Lab 2 - Linear Regression

1 - Check we have required libraries


In [ ]:
# Pandas Data Library
!pip install --upgrade pandas

In [ ]:
# Matplotlib Visualization
!pip install --upgrade matplotlib

In [ ]:
# Statsmodel LM library
!pip install --upgrade statsmodels

2 - Import notebook libraries


In [ ]:
# import notebook libraries
import pandas as pd
import matplotlib.pyplot as plt

# this allows plots to appear directly in the notebook
%matplotlib inline

3 - Load Data Set


In [ ]:
# read data into a Pandas DataFrame
data = pd.read_csv('http://www-bcf.usc.edu/~gareth/ISL/Advertising.csv', index_col=0)
data.head()

In [ ]:
# Shape of the data frame
data.shape

4 - Visualize data using scatterplot


In [ ]:
# visualize the relationship between the features using scatterplots
fig, axs = plt.subplots(1, 3, sharey=True)

data.plot(kind='scatter', x='TV', y='sales', ax=axs[0], figsize=(16, 8))
data.plot(kind='scatter', x='radio', y='sales', ax=axs[1])
data.plot(kind='scatter', x='newspaper', y='sales', ax=axs[2])

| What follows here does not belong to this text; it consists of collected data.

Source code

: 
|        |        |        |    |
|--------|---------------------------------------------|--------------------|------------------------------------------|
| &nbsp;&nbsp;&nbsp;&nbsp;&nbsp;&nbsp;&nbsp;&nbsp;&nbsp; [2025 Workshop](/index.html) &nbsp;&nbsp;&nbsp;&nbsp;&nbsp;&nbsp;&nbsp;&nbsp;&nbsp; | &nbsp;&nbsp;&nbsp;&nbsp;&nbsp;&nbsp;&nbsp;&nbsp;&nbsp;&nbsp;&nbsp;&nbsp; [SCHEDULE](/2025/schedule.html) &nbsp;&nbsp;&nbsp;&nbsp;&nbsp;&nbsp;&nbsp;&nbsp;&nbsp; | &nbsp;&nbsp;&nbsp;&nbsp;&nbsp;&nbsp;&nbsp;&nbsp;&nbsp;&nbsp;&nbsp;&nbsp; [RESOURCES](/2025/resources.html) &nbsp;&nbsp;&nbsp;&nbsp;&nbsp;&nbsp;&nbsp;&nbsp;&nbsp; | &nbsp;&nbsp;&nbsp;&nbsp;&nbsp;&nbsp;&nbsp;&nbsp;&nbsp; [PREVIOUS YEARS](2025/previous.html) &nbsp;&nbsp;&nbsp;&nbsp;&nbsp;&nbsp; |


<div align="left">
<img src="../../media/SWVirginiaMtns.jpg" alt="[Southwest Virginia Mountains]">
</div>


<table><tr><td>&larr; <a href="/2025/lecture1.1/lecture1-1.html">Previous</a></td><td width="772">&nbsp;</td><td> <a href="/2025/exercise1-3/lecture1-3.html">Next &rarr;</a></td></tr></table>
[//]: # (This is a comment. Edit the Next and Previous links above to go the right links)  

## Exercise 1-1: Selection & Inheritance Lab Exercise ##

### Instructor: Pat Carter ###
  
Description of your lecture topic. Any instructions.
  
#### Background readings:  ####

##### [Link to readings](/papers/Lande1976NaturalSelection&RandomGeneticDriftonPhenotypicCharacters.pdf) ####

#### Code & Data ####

5 - Create Linear Regression


In [ ]:
# Standard LM Library
import statsmodels.formula.api as smf

# create a fitted model in one line
lm = smf.ols(formula='sales ~ TV', data=data).fit()

# print the coefficients
lm.params

6 - Prediction


In [ ]:
# you have to create a DataFrame
X_new = pd.DataFrame({'TV': [50]})
X_new.head()

In [ ]:
# use the model to make predictions on a new value
lm.predict(X_new)

In [ ]:
# manually calculate the prediction
7.032594 + 0.047537*50

7 - Analysis


In [ ]:
# Create new data frame with min / max values
X_new = pd.DataFrame({'TV': [data.TV.min(), data.TV.max()]})
X_new.head()

In [ ]:
# make predictions for those x values and store them
preds = lm.predict(X_new)
preds

In [ ]:
# first, plot the observed data
data.plot(kind='scatter', x='TV', y='sales')

# then, plot the least squares line
plt.plot(X_new, preds, c='red', linewidth=2)